Kendilerini üstün gördükleri fakat hiçbir yönden aynı seviyeye bile çıkamadıkları, boş kafaları ve güçsüz bedenleriyle entelektüelliği entellik ile karıştıranlardan gına geldi.
İki tarafı da bilirim, içindeyim ve hakimimdir fakat şahsen biz judo ve tekvandocu arkadaşlar ile kelimesi kelimesine anlayıp inceleyip bitirmiş bir haldeyken, meslektaşım dediğim kültürüne güvendiğim insanlar çıkıp da dil uzatmasın mı, insanın bütün cinlerini tepesine çıkarıyorlar.
Beğenmemek ya da kendinle ilişkilendirememek ile çamur atmak aynı şey değildir.
Son olarak eserde bahsedilmiş tüm hususların özet halini maddeler şeklinde sıralayacağım ki, eseri ve Musashi'nin felsefesini idrak edememiş, edemediği gibi de bir yıldızı çakmayı kendine hak ve had görmüş herkese netlik kazandırsın (aslında Musashi'nin felsefesinin derinlikleri ve kökenleri ile ilgili bir yazı yayınlamayı düşünüyordum ancak erdem gösteremedim ve öfkeme yenik düştüm, üzgünüm sensei. o da başka bir zamana kaldı artık):
1. Doğruyu bul ve doğru olanı yap. (Sahtekarca düşünme.)
2. Bilimi ve ilimi takip et, uygula ve geliştir. (Yol eğitimdedir.)
3. Her sanatla tanış.
4. Bütün mesleklerin yollarını bil.
5. Her şeyin zararını ve yararını anla. (Dünya işlerinde kazanç ile zararı birbirinden ayırt et.)

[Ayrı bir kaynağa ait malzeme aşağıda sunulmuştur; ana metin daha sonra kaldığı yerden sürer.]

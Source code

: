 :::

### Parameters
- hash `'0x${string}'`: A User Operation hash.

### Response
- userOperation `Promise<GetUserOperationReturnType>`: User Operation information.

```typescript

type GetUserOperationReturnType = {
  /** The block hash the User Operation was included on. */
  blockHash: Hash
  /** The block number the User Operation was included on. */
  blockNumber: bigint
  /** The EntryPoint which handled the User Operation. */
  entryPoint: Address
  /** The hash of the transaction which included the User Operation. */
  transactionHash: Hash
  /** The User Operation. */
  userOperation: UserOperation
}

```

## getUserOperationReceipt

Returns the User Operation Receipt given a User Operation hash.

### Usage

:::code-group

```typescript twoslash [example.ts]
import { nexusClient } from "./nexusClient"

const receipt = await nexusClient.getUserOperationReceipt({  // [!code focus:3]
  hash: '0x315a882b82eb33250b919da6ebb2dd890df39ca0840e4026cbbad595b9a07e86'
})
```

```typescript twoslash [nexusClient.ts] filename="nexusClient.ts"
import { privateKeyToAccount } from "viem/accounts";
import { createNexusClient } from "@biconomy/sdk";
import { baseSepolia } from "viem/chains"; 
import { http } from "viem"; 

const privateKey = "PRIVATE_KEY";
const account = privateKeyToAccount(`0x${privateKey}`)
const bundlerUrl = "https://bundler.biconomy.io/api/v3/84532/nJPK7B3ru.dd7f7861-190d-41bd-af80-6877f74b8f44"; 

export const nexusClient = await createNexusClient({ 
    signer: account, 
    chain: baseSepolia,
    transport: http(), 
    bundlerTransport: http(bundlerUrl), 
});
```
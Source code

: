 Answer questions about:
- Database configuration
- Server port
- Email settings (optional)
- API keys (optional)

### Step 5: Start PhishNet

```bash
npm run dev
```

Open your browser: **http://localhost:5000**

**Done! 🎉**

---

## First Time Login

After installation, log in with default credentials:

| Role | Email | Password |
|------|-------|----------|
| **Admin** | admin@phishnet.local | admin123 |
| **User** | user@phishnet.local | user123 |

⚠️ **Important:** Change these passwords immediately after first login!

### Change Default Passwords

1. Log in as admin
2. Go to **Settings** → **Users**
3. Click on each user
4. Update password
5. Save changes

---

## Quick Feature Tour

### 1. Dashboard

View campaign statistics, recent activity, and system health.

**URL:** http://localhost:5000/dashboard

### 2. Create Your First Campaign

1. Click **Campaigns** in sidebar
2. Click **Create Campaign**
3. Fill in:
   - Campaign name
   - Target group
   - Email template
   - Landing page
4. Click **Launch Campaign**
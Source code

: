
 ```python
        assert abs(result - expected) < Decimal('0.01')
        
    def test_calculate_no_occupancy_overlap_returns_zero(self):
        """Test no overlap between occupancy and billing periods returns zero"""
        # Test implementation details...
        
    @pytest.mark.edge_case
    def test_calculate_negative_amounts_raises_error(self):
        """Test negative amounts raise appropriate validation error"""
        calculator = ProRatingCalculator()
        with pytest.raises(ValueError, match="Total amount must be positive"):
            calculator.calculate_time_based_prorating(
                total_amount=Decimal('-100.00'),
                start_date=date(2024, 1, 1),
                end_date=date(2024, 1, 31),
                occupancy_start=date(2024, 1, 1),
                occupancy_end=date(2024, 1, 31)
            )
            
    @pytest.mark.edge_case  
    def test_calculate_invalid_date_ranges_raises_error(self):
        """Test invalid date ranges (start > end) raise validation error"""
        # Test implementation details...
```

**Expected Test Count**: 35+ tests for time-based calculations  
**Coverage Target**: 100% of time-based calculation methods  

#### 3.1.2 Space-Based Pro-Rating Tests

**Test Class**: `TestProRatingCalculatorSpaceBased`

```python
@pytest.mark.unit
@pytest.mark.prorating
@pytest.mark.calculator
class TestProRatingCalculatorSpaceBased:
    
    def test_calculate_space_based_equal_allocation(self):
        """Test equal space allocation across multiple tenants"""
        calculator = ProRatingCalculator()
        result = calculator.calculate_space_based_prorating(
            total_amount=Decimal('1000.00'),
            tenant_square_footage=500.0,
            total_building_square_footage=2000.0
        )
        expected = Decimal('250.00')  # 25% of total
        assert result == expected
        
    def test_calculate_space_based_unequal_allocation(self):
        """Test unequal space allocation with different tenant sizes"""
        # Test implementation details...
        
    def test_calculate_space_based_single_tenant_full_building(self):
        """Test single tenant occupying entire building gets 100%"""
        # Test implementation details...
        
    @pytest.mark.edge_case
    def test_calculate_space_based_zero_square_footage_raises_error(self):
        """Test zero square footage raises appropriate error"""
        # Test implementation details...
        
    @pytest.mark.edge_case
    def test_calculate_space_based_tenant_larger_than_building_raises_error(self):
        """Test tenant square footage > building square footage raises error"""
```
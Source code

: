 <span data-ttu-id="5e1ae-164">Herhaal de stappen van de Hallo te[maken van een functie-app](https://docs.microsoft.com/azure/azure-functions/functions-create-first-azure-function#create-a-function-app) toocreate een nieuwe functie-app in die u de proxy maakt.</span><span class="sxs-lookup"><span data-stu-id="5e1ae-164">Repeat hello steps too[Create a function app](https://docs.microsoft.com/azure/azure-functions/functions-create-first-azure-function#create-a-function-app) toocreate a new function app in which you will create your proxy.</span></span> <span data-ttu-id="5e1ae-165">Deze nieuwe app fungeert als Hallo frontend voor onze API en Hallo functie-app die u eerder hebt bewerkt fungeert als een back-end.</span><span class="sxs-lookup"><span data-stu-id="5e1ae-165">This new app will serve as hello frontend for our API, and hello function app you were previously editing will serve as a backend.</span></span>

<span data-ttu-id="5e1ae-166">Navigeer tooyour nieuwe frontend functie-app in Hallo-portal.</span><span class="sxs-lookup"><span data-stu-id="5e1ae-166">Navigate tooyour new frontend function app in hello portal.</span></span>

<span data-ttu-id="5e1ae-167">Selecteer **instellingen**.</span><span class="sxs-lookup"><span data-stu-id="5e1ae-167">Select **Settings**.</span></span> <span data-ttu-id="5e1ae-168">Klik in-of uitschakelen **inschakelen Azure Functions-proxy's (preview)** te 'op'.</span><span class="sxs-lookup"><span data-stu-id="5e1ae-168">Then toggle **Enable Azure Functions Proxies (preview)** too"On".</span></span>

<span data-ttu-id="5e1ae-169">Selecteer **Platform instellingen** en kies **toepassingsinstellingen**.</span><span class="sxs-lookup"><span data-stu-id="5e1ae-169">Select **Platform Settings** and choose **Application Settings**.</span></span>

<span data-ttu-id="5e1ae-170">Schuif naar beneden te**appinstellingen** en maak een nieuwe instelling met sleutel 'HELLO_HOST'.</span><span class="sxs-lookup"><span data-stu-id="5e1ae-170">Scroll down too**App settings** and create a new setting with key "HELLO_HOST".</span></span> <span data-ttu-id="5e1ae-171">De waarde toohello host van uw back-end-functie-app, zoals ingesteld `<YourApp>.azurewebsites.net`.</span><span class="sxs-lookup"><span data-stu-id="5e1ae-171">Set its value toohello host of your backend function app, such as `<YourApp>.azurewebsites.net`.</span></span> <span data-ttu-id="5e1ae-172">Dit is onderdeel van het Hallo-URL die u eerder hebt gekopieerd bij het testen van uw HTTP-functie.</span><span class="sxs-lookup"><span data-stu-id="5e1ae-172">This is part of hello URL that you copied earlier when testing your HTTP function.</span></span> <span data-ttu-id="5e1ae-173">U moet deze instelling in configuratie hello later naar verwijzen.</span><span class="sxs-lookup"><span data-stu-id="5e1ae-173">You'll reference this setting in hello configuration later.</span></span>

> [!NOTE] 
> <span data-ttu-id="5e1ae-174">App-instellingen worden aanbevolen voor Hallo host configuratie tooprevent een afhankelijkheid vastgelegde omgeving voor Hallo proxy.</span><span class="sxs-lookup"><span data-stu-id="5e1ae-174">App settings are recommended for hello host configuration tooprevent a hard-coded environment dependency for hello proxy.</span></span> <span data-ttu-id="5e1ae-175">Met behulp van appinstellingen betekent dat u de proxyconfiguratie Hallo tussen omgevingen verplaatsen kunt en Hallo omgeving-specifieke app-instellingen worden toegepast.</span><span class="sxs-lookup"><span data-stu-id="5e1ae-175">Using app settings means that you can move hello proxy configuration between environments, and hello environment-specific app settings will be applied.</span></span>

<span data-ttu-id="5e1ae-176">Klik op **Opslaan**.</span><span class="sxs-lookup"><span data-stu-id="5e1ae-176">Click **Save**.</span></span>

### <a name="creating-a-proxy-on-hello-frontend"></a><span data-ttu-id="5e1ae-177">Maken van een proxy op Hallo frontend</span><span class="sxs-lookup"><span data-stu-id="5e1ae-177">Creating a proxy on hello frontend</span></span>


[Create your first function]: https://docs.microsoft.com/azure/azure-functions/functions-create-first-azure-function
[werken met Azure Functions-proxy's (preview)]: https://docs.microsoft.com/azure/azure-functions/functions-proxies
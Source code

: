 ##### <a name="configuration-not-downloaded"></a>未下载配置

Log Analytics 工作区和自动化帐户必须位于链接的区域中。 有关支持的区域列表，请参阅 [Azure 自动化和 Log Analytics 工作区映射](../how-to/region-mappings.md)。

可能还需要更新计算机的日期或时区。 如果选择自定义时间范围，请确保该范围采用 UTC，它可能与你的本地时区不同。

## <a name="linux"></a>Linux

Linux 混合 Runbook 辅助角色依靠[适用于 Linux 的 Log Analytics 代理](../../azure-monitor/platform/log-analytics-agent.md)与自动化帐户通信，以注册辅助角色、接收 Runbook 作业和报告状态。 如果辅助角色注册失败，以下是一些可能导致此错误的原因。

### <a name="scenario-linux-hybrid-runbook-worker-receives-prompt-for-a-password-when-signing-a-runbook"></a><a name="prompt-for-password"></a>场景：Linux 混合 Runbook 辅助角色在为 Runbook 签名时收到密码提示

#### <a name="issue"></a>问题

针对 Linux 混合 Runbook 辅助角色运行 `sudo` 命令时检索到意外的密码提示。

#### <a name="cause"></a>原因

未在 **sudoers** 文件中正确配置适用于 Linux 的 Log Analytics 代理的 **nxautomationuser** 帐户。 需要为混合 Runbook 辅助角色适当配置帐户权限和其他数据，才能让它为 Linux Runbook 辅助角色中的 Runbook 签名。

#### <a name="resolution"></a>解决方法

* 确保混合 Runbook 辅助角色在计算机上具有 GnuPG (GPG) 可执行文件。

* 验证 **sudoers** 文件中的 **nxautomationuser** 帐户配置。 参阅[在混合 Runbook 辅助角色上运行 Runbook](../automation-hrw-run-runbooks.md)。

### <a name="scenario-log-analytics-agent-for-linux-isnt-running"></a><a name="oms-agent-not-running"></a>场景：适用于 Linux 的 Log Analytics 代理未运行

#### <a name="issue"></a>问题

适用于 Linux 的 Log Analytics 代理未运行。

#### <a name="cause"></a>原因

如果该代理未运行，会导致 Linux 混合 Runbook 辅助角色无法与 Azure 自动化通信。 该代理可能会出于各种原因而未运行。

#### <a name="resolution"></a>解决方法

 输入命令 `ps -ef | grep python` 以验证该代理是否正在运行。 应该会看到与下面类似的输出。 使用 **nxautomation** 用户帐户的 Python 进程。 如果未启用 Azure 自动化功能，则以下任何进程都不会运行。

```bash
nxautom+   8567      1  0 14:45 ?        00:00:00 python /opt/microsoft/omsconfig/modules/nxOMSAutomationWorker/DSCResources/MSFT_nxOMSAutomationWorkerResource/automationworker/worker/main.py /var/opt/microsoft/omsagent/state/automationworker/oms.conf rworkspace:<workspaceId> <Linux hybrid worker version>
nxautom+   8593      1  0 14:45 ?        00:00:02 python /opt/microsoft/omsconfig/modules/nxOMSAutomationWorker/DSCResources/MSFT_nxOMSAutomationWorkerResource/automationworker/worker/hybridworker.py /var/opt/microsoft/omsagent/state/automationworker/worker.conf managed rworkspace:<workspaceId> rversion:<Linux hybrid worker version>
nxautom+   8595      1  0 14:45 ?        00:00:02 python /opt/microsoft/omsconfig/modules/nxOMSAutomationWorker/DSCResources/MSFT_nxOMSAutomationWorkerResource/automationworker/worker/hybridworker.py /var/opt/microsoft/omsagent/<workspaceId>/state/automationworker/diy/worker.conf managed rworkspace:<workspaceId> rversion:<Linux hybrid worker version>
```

6. Her şey için sezgisel bir yargı ve anlayışa sahip ol.
7. Neyin ne olduğu hususunun farkında ol. (Görülemeyen şeyleri algıla.)
8. Küçük meselelerde bile dikkatli davran. (Önemsiz şeylere bile dikkat et.)
9. İŞE YARAMAZ HİÇBİR ŞEY YAPMA. (Faydasız hiçbir şey yapma.)